Pour un plus ample exposé des faits, de la procédure et des prétentions des parties, la cour se réfère à leurs conclusions visées par le greffe et développées lors de l’audience ainsi qu’à la décision entreprise.
Une ordonnance du 16 décembre 2024 a clôturé l’instruction de la procédure. L’affaire a été plaidée à l’audience du 11 mars 2025.
MOTIFS ET DECISION
I – Sur l’effet dévolutif de l’appel
L’article 562 du code de procédure civile applicable jusqu’au 1er septembre 2024 dispose 'L’appel défère à la cour la connaissance des chefs du dispositif de jugement qu’il critique expressément et de ceux qui en dépendent.

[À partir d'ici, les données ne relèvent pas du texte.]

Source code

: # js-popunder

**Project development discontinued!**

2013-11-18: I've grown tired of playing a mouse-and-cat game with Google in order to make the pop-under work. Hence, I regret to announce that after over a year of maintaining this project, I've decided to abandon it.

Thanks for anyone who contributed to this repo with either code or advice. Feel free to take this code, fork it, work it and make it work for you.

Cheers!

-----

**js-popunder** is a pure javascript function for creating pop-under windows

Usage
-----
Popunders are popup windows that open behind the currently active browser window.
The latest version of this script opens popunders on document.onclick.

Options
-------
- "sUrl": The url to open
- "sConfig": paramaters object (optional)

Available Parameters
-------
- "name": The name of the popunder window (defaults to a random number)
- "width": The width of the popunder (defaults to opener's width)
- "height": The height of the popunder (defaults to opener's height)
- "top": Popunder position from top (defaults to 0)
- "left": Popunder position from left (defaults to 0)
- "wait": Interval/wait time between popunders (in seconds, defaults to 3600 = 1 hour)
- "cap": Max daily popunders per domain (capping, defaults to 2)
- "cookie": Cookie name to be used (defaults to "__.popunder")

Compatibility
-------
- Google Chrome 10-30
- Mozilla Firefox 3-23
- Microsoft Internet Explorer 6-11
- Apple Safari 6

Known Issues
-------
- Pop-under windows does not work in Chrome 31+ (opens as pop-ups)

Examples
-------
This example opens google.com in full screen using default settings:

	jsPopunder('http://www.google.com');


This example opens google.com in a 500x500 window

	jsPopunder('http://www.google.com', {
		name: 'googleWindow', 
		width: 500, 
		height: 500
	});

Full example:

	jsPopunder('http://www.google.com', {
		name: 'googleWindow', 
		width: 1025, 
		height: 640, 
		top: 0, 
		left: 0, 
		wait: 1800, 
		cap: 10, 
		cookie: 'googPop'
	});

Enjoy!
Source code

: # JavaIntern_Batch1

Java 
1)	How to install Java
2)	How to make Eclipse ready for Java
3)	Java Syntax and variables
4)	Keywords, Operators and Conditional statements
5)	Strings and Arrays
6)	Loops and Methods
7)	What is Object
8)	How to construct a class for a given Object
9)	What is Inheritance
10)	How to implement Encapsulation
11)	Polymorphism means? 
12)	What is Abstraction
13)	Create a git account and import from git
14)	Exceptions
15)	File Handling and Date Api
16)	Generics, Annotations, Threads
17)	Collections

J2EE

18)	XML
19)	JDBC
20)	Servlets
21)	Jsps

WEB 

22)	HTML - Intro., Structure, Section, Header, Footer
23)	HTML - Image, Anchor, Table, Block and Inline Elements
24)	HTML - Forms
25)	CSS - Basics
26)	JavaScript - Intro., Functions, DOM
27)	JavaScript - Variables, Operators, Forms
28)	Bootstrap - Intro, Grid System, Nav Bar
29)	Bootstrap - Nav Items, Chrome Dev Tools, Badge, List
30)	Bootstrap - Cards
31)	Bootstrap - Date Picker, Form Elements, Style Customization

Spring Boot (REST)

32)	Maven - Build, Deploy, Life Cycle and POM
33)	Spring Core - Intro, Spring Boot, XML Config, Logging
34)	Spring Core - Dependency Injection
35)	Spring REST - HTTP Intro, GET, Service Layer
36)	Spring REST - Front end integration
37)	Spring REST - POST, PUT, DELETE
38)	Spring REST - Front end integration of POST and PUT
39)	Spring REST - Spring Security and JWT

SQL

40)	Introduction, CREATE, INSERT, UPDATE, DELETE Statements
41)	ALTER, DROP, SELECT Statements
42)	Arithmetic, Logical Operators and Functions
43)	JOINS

Toutefois, la dévolution opère pour le tout lorsque l’appel tend à l’annulation du jugementou si l’objet du litige est indivisible.'
L’article 901 du même code prévoit 'La déclaration d’appel, qui peut comporter une annexe, est faite par un acte contenant, à peine de nullité :
1° Pour chacun des appelants :
a) Lorsqu’il s’agit d’une personne physique, ses nom, prénoms, profession, domicile, nationalité, date et lieu de naissance ;
b) Lorsqu’il s’agit d’une personne morale, sa forme, sa dénomination, son siège social et l’organe qui la représente légalement ;
2° Pour chacun des intimés, l’indication de ses nom, prénoms et domicile s’il s’agit d’une personne physique ou de sa dénomination et de son siège social s’il s’agit d’une personne morale;
3° La constitution de l’avocat de l’appelant ;
4° L’indication de la cour devant laquelle l’appel est porté ;
5° L’indication de la décision attaquée ;
6° L’objet de l’appel en ce qu’il tend à l’infirmation ou à l’annulation du jugement ;
7° Les chefs du dispositif du jugement expressément critiqués auxquels l’appel est, sans préjudice du premier alinéa de l’article 915-2, limité, sauf si l’appel tend à l’annulation du jugement.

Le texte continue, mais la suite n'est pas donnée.